Le nucléaire, même civil, n’est pas halal !

Nucléaire pour tout le monde et c’est la France qui arrose ! Depuis son élection en mai dernier, le président Nicolas Sarkozy s’est fait le héraut de l’énergie nucléaire, en proposant de vendre la technologie française à nombre de pays arabes, les derniers en date, après la Libye, l’Algérie et l’Egypte, étant ceux du Golfe, Arabie Saoudite comprise.

Au quotidien Al-Hayat, le super-VRP de l’atome bleu-blanc-rouge a déclaré avoir souvent dit “que le monde musulman n’était pas moins raisonnable que le reste du monde pour recourir au nucléaire civil pour ses besoins en énergie”. Voilà un argument marketing bien judicieux qui permet de flatter l’ego du chaland avec ce message implicite : achetez mon nucléaire, et vous gagnerez enfin vos galons de pays respectable.

Il y a quelque chose à la fois d’inquiétant et d’étonnant dans cet intense lobbying qui n’est pas, contrairement à ce que pensent certains confrères, un verbiage de plus à ajouter à la longue liste des propositions, plus ou moins sérieuses et contradictoires, qu’émet — et teste - presque quotidiennement le président français. Ce qui est inquiétant, c’est la perspective d’une prolifération nucléaire dans la rive sud de la Méditerranée, au Proche-Orient et dans le Golfe. Il ne s’agit pas de savoir si les pays concernés sont raisonnables ou pas, mais de se demander si l’on réalise bien, à Paris comme à Alger ou Tripoli, ce que signifie un bassin méditerranéen avec un nombre sans cesse croissant de réacteurs nucléaires.

La chose étonnante concerne, quant à elle, le silence des pays européens. On lit, ici et là, quelques réactions préoccupées, notamment allemandes et scandinaves, mais, pour le moment, il n’y a guère de débat. Pourtant, en matière d’exportation de technologie atomique, la France ne peut pas faire ce qu’elle veut. Elle a besoin, en théorie, de l’accord de ses pairs de l’Union européenne et ces derniers pourraient au moins faire entendre ce que tout le monde pense tout bas : est-il bien raisonnable (c’est bien le terme qui convient) d’aller proposer du nucléaire civil à des pays instables pour les uns, peu industrialisés pour les autres ou tout simplement incapables de maîtriser cette filière, qui est tout sauf inoffensive ?
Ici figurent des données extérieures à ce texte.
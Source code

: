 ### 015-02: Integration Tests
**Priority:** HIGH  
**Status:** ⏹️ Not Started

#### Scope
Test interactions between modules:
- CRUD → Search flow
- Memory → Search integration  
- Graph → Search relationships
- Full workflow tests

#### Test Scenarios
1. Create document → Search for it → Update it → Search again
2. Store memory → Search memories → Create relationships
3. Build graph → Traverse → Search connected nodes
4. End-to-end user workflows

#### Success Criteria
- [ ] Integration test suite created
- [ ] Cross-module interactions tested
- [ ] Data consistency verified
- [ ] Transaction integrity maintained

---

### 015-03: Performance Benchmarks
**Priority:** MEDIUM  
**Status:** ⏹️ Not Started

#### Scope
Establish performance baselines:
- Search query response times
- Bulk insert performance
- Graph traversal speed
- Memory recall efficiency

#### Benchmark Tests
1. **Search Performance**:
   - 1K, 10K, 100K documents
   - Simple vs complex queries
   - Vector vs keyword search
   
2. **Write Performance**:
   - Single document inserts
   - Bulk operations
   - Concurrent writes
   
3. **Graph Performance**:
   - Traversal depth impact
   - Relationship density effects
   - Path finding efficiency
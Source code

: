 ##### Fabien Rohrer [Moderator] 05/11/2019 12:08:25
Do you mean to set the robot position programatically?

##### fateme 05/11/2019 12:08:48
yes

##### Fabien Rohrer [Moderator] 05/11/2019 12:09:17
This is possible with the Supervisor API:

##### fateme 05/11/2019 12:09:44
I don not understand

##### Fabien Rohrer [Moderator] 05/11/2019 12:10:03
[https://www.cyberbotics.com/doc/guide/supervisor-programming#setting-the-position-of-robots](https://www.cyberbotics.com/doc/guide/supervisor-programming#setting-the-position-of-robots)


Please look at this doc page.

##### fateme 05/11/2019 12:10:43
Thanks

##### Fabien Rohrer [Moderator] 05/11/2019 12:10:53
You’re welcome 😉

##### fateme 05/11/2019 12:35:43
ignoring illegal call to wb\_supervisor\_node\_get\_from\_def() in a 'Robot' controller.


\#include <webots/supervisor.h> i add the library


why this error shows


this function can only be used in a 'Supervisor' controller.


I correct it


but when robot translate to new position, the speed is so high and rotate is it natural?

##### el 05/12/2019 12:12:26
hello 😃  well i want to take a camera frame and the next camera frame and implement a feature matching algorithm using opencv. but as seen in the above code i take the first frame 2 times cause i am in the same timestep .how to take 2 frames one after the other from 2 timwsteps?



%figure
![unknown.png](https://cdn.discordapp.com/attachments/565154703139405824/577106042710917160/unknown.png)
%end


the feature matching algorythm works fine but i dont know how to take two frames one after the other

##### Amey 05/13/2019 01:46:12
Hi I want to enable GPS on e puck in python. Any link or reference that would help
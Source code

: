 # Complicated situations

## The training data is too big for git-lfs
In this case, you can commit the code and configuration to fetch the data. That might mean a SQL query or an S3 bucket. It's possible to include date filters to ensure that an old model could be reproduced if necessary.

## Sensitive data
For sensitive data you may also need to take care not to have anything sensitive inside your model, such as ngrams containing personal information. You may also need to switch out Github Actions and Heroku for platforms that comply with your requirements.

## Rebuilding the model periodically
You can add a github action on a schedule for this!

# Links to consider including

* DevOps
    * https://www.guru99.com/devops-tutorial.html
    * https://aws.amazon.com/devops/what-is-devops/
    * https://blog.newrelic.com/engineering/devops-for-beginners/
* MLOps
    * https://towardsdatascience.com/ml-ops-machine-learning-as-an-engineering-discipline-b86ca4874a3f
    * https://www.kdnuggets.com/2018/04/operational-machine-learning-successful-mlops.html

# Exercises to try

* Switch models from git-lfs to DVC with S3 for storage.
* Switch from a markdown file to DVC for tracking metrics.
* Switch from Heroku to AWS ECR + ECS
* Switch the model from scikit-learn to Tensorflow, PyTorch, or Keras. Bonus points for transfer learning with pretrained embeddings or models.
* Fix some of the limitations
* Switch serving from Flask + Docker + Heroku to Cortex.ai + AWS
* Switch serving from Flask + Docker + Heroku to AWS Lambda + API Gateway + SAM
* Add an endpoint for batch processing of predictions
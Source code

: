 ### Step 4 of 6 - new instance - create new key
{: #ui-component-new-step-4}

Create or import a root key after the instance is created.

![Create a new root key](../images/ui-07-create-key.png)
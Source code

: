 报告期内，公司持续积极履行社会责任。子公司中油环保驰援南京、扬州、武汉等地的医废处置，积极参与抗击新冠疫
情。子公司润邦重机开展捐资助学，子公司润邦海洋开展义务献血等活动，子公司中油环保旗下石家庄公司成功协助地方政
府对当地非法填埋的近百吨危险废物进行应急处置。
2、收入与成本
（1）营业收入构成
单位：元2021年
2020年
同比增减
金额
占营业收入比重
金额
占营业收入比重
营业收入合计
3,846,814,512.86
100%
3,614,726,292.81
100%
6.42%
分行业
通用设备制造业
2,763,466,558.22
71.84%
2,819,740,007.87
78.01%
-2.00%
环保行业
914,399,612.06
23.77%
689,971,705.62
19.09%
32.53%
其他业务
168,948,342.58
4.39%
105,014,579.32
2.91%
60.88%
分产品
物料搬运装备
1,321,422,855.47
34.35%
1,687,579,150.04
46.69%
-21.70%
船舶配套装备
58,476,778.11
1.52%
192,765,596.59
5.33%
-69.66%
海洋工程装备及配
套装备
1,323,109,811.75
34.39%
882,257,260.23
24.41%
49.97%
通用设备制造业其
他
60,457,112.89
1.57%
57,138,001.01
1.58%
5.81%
Je mesure bien la portée de la phrase qui précède et j’imagine déjà les réactions d’indignation avec des apostrophes comme celle-ci : “Comment ? Et pourquoi, nous pays du Sud, serions-nous incapables de maîtriser l’énergie nucléaire ?”. Que l’on permette à l’ancien ingénieur que je fus de dire ceci : le nucléaire est une affaire trop sérieuse pour être abordée dans la précipitation parce qu’un commis voyageur déchaîné tambourine à votre porte.
Tous ceux qui, en Algérie, ont travaillé sur le projet de la centrale d’Aïn Oussara vous le diront : le nucléaire civil exige moyens financiers et humains importants ainsi qu’une rigueur absolue. C’est une contrainte totale qui ne laisse aucune place à l’improvisation, à la négligence ou à l’à-peu-près. Bref, le nucléaire ne peut se bâtir que dans un contexte où la sécurité et la prévention industrielles font partie d’une culture et pas simplement d’un savoir-faire. Est-ce à dire que ces préalables n’existent pas dans nos pays ? Disons simplement, pour ne fâcher personne, qu’ils mériteraient d’être partagés par un plus grand nombre d’individus.

Il est possible, qu’au final, le choix du nucléaire civil s’impose aux pays de la rive sud de la Méditerranée, mais encore faudrait-il qu’on y réfléchisse à deux fois. Répondre à ses propres besoins énergétiques par l’atome est un pari très risqué et un Tchernobyl est toujours vite arrivé ! Le pétrole, le gaz naturel, le solaire, l’éolien et même le charbon ne tuent pas. Le nucléaire civil peut faire à tout moment des milliers de victimes. Quelles que soient les protections dont on s’entoure et la maîtrise technologique dont on fait preuve, l’utiliser équivaut à ne se nourrir que de fugu, ce fameux poisson qui contient un poison mortel et qui, au Japon, ne peut-être préparé que par un chef bien formé et diplômé. Une seule erreur de ce dernier, une toute petite incision mal placée, et c’est le trépas assuré pour tous les convives.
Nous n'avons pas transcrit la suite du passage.